Indicator 4. Determine important ideas and messages in informational texts

Objective b. Identify main ideas/messages

Seed

Before reading an informational text, the teacher will model how a reader previews the text by looking at the cover for title, author and illustration and then quickly moving through the pages to note information on the table of contents, photographs or illustrations, and headings to determine the topic or subject. For example, using the trade book, Rabbit (Watch Me Grow) by Lisa Magloff, the teacher would read the title and preview the cover illustration. The teacher would continue the preview by reading the table of contents and looking at the illustrations throughout the entire text. Based on the preview, the students would determine that the topic of the book is rabbits. After reading the text, the teacher would discuss the text with the students and then come back to the main idea with a think aloud such as, "Before I read this text, I determined that the topic of the text was rabbits.
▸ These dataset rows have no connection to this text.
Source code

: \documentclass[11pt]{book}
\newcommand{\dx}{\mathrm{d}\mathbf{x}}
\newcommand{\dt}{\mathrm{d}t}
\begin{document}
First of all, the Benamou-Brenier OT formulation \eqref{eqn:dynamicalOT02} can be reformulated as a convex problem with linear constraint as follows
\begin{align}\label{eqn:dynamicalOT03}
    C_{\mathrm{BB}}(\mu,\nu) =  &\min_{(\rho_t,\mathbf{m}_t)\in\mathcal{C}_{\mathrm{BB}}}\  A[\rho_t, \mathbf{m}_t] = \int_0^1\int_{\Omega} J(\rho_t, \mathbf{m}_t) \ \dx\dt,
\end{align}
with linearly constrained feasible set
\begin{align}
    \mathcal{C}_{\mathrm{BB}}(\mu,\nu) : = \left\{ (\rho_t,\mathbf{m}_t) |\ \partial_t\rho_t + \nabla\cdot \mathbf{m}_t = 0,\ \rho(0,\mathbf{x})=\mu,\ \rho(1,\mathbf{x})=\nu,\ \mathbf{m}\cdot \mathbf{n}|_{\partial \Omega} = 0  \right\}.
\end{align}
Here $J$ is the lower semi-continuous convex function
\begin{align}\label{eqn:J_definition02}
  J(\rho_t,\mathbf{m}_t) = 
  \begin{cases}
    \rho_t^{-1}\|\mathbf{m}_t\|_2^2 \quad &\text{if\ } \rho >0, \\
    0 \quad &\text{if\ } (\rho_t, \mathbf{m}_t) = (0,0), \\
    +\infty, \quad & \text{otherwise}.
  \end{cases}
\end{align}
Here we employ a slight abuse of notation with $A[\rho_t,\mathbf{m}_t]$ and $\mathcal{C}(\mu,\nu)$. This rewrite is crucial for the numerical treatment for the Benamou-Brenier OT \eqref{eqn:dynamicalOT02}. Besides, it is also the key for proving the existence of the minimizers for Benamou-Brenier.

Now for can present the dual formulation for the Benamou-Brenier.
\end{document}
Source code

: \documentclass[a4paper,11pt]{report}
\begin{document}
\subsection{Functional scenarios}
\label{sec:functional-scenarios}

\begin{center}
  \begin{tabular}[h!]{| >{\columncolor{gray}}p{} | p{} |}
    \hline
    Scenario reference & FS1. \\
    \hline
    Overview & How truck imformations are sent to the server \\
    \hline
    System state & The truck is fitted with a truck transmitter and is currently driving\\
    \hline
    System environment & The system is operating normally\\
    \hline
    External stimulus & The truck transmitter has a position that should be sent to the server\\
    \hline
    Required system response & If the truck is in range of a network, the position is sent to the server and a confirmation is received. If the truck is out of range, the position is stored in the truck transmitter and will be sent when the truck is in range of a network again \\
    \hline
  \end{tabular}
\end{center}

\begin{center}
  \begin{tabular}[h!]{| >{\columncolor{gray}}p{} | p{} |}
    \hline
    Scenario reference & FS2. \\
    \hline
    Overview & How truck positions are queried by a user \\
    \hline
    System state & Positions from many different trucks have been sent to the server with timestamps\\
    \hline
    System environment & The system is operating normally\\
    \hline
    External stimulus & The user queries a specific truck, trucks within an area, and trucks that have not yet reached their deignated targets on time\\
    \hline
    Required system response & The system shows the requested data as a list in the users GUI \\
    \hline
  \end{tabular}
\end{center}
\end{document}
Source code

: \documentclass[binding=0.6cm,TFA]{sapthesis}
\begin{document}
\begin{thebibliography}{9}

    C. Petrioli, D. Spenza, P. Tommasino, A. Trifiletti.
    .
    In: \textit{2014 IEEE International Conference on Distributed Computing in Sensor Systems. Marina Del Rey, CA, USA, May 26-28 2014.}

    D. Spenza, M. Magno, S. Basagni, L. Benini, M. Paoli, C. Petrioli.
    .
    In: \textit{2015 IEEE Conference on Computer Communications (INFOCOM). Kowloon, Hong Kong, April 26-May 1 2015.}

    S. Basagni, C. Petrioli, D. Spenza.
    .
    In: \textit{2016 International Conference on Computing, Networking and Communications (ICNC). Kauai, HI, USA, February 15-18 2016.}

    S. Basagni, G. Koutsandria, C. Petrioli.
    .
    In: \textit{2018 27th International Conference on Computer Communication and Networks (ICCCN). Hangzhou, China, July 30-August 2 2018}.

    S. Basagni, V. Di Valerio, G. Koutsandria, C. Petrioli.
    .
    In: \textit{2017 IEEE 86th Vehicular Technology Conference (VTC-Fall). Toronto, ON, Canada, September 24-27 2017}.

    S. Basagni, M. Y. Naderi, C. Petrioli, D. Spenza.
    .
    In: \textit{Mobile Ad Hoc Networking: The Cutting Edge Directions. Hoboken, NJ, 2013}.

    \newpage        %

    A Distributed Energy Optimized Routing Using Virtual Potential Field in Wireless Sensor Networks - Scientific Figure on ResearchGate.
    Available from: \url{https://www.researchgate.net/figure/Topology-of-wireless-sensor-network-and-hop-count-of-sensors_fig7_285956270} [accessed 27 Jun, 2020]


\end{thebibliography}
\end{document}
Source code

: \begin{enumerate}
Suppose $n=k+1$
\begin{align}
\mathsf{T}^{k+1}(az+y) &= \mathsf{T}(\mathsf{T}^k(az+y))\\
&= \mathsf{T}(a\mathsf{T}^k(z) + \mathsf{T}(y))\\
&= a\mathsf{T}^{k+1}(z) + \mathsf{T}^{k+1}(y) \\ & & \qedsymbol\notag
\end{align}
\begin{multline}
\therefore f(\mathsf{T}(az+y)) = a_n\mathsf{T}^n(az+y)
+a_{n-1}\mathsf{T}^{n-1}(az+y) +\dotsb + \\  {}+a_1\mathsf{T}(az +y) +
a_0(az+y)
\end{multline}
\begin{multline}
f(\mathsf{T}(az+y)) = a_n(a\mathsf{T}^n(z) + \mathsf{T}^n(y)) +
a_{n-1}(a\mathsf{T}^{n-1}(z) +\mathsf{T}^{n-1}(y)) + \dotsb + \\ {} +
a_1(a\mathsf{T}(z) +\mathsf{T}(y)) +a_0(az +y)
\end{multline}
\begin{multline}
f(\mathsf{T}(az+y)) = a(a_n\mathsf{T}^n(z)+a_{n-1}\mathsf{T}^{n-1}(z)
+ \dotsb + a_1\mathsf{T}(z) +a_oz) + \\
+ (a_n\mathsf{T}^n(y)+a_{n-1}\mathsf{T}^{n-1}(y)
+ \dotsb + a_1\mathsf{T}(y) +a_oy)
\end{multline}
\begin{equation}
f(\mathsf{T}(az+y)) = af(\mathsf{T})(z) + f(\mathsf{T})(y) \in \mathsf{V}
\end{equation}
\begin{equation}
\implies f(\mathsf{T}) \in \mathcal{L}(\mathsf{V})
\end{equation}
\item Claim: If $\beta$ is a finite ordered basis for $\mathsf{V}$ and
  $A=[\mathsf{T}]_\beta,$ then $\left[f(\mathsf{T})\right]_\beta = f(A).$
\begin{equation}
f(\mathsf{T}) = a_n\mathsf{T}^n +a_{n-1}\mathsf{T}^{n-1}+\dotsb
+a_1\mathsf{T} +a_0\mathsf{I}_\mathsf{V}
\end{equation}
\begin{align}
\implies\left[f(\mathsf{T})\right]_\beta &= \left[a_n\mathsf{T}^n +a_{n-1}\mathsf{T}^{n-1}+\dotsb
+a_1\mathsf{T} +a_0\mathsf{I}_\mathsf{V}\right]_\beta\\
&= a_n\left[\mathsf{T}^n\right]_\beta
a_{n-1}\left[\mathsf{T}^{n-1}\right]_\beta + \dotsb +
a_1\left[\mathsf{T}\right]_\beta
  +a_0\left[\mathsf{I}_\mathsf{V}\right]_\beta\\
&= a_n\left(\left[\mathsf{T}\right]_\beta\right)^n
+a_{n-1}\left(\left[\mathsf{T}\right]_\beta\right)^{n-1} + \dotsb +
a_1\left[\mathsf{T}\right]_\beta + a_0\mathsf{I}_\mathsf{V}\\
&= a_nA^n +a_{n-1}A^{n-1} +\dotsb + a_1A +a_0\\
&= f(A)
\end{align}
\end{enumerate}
After reading this text here are some important details that this book told me about rabbits." The teacher shares details from the text that she has written on sentence strips.

Details:

Rabbits have large ears, strong legs and are covered in fur.
Several rabbit families live in underground tunnels called a warren.
The rabbit parents dig a chamber to build a nest for babies.
Baby bunnies are born with no fur and their eyes are closed.
In just two weeks baby bunnies have fur and their eyes are open.
Baby bunnies drink their mother's milk and grow active by the time they are 3 weeks old.
Baby rabbits cautiously go outside and play near the hole of their burrow when they are 4 weeks old.
Now baby rabbits find their own leafy, green plants to eat outside.
By the time rabbits are 8 weeks old they are adults and can start their own families.
There are lots of different kinds of rabbits throughout the world.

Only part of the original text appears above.